AGRICULTURAL Bank of China may struggle to get the kind of valuation it wants as it gears up to launch the world’s biggest IPO into a market that has slumped by a fifth in just six weeks.
China’s market drop is one of several factors prompting potential investors to query whether AgBank, China’s fourth-biggest lender by assets, is worth the 1.6 times book value being bandied around in the market.

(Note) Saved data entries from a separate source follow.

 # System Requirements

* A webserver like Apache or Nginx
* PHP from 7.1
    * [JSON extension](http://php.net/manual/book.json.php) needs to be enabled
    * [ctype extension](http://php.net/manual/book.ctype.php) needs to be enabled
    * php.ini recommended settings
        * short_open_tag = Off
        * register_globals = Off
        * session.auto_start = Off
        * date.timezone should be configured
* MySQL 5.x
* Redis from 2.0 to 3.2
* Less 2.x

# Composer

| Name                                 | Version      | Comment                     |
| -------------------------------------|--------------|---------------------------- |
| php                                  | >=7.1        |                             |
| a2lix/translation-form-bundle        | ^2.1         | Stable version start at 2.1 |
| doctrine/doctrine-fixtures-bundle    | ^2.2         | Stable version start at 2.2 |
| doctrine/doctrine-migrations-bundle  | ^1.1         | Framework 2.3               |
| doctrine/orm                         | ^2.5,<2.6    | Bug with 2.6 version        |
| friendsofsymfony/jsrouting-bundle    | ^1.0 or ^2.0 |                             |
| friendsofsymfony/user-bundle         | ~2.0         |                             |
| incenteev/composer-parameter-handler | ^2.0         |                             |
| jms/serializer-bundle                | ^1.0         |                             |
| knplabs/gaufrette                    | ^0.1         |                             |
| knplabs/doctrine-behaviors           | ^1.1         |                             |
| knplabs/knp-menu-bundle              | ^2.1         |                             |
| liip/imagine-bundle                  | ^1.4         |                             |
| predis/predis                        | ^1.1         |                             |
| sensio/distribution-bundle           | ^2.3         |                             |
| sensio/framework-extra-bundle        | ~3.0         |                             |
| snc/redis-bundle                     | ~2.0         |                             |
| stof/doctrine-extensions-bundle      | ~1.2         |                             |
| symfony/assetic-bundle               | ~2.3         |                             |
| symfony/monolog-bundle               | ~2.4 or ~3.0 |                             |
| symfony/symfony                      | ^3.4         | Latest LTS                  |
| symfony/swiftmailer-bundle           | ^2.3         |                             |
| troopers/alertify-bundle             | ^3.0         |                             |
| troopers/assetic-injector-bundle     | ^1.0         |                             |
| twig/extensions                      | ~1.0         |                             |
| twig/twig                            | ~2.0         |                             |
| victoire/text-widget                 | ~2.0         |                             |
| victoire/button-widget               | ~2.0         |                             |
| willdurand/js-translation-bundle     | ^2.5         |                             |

The bank, whose 350m customer base is bigger than the population of the United States, is expected to open pre-marketing of its roughly $30bn initial public offering within the next week, aiming to list its A-shares in Shanghai on 15 July, and its Hong Kong H-shares a day later, according to sources, one of whom said the bank would seek Hong Kong listing committee approval on 10 June. Hong Kong’s market is down 11 per cent since mid-April.
It is thought AgBank could cut the size of the IPO if markets remain volatile, citing a source close to the bank. Beijing-based AgBank’s big domestic rivals trade at near or above 1.6 times book value.
AgBank has been seen as the weakest of China’s Big Four lenders, with limited growth potential and big exposure to risky assets such as local government infrastructure projects.
The company is going public to complete Beijing’s mission of listing its top banks, and to raise money at a time when China’s major financial groups are boosting capital ratios after a lending spree.
Chinese media have said AgBank plans to sell 12-18 per cent of itself, a fairly normal chunk given the size of the offering.